Cyber City was a prime example of what could be done on home video; a short series with high production values. But it came and went. There were plenty of other works that explored similar ground and the field was pretty well saturated. Central Park Media sent us tapes of the episodes, and when I watched them I sorta felt like I’d seen them before. The designs were cool and the filmmaking was effective, but cyberpunk was getting tired. Nonetheless, it was going to be my job to adapt all three episodes into comics so Central Park Media could drum up some more video sales.


Japanese VHS and laserdiscs

As you can tell, there wasn’t a lot of passion at play here. I really wasn’t sure what made this a top pick for John O’Donnell. Maybe it was just one of the few that he was able to secure publishing rights for. I don’t remember any conversation where motivations were expressed. But Studio Go! was set up to make comics and CPM wanted this one. Off to the races.

It was self-evident that I wasn’t going to get much out of this creatively, so I decided to get something out of the work itself. I was going to make it a production experiment. I’d been using Photoshop for a couple years now, and was ready to take the bull by the horns. I had thought about different ways to make comics with this amazing tool, and Cyber City would be my test bed. I was lucky enough to have someone willing to pay me along the way.

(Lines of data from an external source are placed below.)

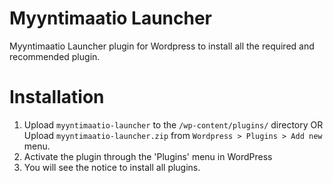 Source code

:# Myyntimaatio Launcher
Myyntimaatio Launcher plugin for Wordpress to install all the required and recommended plugin.

# Installation
1. Upload `myyntimaatio-launcher` to the `/wp-content/plugins/` directory OR
Upload `myyntimaatio-launcher.zip` from `Wordpress > Plugins > Add new` menu.
2. Activate the plugin through the 'Plugins' menu in WordPress
3. You will see the notice to install all plugins.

Japanese soundtrack “Remembrance Command” and CD Rom

The first thing I wanted to try out was getting rid of inking, which took up a lot of time and energy. It just occurred to me one day that if I could get my pencil lines sharp enough to be picked up on the scanner, I could use Photoshop to make them look like ink lines. The obstacle against this in the past was needing to scan art in bitmap mode so the lines would have a sharp edge. For that, they had to be rendered in ink. But Photoshop was evolving and these parameters were no longer absolute. I could now draw in pencil and manipulate a greyscale scan for the results I wanted.

And just like that, my workload was chopped in half. I didn’t have to buy ink or brushes or bristol board any more, and I didn’t have to deal with with wet media. By Grabthar’s Hammer…what a savings.

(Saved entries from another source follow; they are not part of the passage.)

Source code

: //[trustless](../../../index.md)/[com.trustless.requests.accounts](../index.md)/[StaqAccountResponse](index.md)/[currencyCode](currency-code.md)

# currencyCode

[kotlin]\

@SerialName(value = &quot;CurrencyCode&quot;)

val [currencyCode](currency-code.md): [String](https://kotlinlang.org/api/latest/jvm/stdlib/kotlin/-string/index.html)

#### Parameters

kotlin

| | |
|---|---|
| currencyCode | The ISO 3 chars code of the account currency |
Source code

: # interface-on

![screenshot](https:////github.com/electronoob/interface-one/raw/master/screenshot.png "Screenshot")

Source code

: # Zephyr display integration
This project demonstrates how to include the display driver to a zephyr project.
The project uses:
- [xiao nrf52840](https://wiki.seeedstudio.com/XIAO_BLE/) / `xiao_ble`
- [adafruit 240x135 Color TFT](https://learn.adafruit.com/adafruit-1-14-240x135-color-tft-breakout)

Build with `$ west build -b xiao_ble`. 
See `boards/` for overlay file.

VHS tapes from Central Park Media/US Manga Corps

The second thing I wanted to try was forced upon us by an unfortunate lack of reference material. There were no art books or print media available for Cyber City. All we had were the videos themselves. So I revived an idea I’d pitched when I was on staff at Malibu Comics; video capture. I now had the hardware to patch a VCR picture directly into my computer, pause the tape, and screenshot a frame. This would be my reference material.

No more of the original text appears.